FACT: Aging Americans who do not have the resources to adequately meet their own needs for shelter, health care, and other basic needs constitute a severe challenge to the economy. They stress the ability of their families to ensure education for the younger generations following them, participate in an economy increasingly reliant on luxury consumption, and contribute productively to the workforce as elder-care demands escalate. When their families cannot or will not care for them (or they have no families) they disproportionately drain some of the most expensive types of resources-emergency rooms, nursing care facilities, psychiatric hospitals, etc.

FACT: Elderly people who have worked hard all their lives and been raised in the American ethic of self-reliance and independence have deep difficulties accepting anything regarded as a "handout." In fact, many would rather suffer miserably and even die of cold, hunger, or neglected medical conditions than "take charity." This fact was critical in determining the structure of the payroll-tax mechanism as a way of funding the retirement-subsidy programs like Social Security and Medicare.

FACT: Americans have a low tolerance for watching large numbers of elderly people suffer destitution and misery.
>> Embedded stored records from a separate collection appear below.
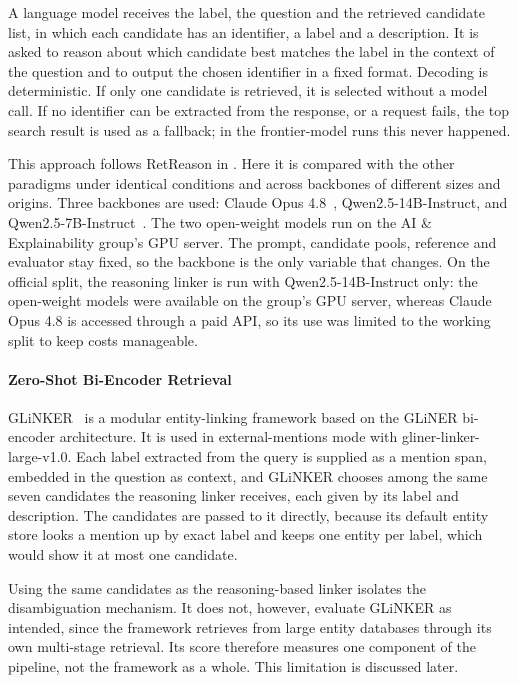 A language model receives the label, the question and the retrieved candidate list, in which each candidate has an identifier, a label and a description.
It is asked to reason about which candidate best matches the label in the context of the question and to output the chosen identifier in a fixed format.
Decoding is deterministic.
If only one candidate is retrieved, it is selected without a model call.
If no identifier can be extracted from the response, or a request fails, the top search result is used as a fallback; in the frontier-model runs this never happened.

This approach follows RetReason in \textcite{alekseev2025querybased}.
Here it is compared with the other paradigms under identical conditions and across backbones of different sizes and origins.
Three backbones are used: Claude Opus 4.8~\citep{anthropic2026opus48}, Qwen2.5-14B-Instruct, and Qwen2.5-7B-Instruct~\citep{qwen2024qwen25}.
The two open-weight models run on the AI \& Explainability group's GPU server.
The prompt, candidate pools, reference and evaluator stay fixed, so the backbone is the only variable that changes.
On the official split, the reasoning linker is run with Qwen2.5-14B-Instruct only: the open-weight models were available on the group's GPU server, whereas Claude Opus 4.8 is accessed through a paid API, so its use was limited to the working split to keep costs manageable.

\paragraph{Zero-Shot Bi-Encoder
Retrieval}

GLiNKER~\parencite{stepanov2026glinker} is a modular entity-linking framework based on the GLiNER bi-encoder architecture.
It is used in external-mentions mode with gliner-linker-large-v1.0.
Each label extracted from the query is supplied as a mention span, embedded in the question as context, and GLiNKER chooses among the same seven candidates the reasoning linker receives, each given by its label and description.
The candidates are passed to it directly, because its default entity store looks a mention up by exact label and keeps one entity per label, which would show it at most one candidate.

Using the same candidates as the reasoning-based linker isolates the disambiguation mechanism. It does not, however, evaluate GLiNKER as intended, since the framework retrieves from large entity databases through its own multi-stage retrieval. Its score therefore measures one component of the pipeline, not the framework as a whole. This limitation is discussed later.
No matter how logical the arguments of social Darwinism might be, or how attractive the arguments of libertarians and government-bashers, or even the anti-tax reformers' appeals to our cupidity, we will turn to government for remedies. Reliance on voluntary charity and the nonprofits supported by our generosity will never be able to adequately address the problems.
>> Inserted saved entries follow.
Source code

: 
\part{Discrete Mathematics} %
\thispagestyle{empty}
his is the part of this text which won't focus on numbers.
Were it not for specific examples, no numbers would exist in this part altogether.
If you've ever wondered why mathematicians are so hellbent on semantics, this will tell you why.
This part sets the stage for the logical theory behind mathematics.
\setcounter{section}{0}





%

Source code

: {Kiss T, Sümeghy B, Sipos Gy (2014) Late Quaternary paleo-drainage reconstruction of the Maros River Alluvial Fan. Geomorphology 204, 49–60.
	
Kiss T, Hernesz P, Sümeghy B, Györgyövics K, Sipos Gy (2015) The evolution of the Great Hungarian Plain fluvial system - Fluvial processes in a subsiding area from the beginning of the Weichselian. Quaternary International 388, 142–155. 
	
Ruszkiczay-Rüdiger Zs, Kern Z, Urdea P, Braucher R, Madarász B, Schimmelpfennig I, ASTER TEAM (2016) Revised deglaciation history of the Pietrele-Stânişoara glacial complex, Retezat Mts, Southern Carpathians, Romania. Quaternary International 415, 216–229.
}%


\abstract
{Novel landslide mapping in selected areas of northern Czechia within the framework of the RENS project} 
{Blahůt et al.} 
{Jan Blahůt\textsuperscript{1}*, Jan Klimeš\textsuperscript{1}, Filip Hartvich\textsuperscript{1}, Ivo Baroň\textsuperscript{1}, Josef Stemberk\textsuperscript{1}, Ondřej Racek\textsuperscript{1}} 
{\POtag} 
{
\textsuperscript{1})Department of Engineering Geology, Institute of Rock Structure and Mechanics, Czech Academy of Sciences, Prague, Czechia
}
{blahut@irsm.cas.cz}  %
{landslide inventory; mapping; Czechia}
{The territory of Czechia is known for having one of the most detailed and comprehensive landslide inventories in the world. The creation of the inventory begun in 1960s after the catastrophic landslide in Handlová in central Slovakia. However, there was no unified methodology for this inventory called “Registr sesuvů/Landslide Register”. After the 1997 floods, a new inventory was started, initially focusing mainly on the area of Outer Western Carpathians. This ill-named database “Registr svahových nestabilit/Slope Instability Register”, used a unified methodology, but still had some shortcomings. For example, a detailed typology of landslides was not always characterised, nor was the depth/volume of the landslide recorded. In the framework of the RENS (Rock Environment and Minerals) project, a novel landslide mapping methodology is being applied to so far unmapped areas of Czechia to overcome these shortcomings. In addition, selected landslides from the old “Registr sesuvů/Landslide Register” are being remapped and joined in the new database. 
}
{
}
What does this mean to any "answer" we might formulate? It's too early to say, since there are a great many more facts and issues that have arisen in the last fifty years to complicate the debate further. What Auntie suspects is that the answer will not be an "either/or" solution. Here are my predictions, for what they're worth:

• The question of basic income support will be resolved by a combination of raising the retirement age (not unreasonable in the light of how greatly life expectancy and extended quality of life have increased since it was originally pegged at 65) increasing individual contributions through both individual and employer contributions, and some form of (hopefully) mild means-testing that will limit benefits to the wealthiest and best-provided-for seniors.

• The question of health care will escalate to a hellishly painful crisis, and ultimately be resolved by folding senior health care into an across-the-board national solution based on a combination of tax-subsidized basic care (with greater/more comprehensive levels of benefits for children and seniors than the adult population) and private-market supplements partially subsidized through some level of mandatory employer/employee cost sharing, plus sliding-scale subsidies for the indigent and/or unemployed.
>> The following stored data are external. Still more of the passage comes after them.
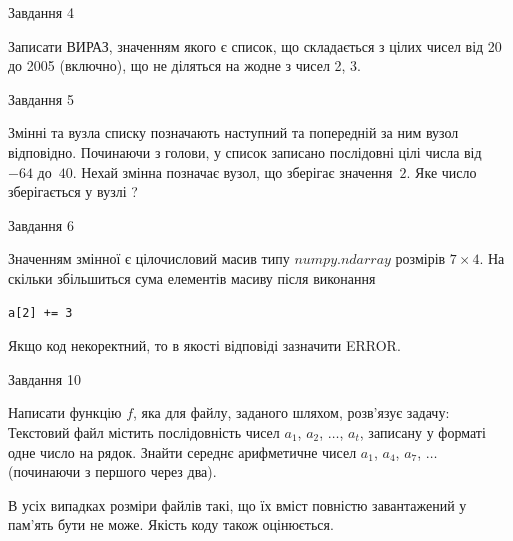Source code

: \documentclass[12pt, ukrainian]{article}
\begin{document}
{\begin{minipage}[t]{8.0cm}
\end{minipage}


               
{\begin{center}Завдання {4}\end{center}}
\vspace{-4mm}

Записати ВИРАЗ, значенням якого є список, що складається з цілих чисел від 20 до 2005 (включно), що не діляться на жодне з чисел 2, 3.\par

\vspace{10mm}
               
{\begin{center}Завдання {5}\end{center}}
\vspace{-4mm}
Змінні  та  вузла списку позначають наступний та попередній за ним вузол відповідно. Починаючи з голови, у список записано послідовні цілі числа від~$-64$ до~$40$. Нехай змінна  позначає вузол, що зберігає значення~$2$.
Яке число зберігається у вузлі  ?\par

               
{\begin{center}Завдання {6}\end{center}}
\vspace{-4mm}
Значенням змінної  є цілочисловий масив типу $numpy.ndarray$ розмірів $7{\times}4$. На скільки збільшиться сума елементів масиву  після виконання
\begin{verbatim}
a[2] += 3
\end{verbatim}


Якщо код некоректний, то в якості відповіді зазначити ERROR.\par

               
{\begin{center}Завдання {10}\end{center}}
\vspace{-4mm}

Написати функцію $f$, яка для файлу, заданого шляхом, розв’язує задачу:\\ Текстовий файл містить послідовність чисел $a_1$, $a_2$, $\ldots$, $a_t$, записану у форматі одне число на рядок. Знайти середнє арифметичне чисел $a_1$, $a_4$, $a_7$, $\ldots$ (починаючи з першого через два).

В усіх випадках розміри файлів такі, що їх вміст повністю завантажений у пам'ять бути не може. Якість коду також оцінюється.



}
\end{document}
• The question of other benefit subsidies (affordable housing, transportation, access to public facilities and services, independent living assistance, and end-of-life care) will be devolved to state level, but ultimately funded by a combination of revenue-sharing from the federal budget and subsidies to the private sector for the infrastructure investments required, combined with incentives for ongoing private sector participation.

This will all play out over the next thirty years as the baby-boom generation hits the retirement curve like a ton of bricks, and becomes increasingly impatient and intolerant of being used as the ball in a partisan Super Bowl. The party that recognizes this and comes to terms with the reality first will end up with the political boodle, but it will be a hard, costly fight in many ways.

Well, there you have it, Melissa. You read it here first, and Auntie's perfectly prepared to be proven wrong. But not very wrong, I bet. Thanks for asking Auntie Pinko!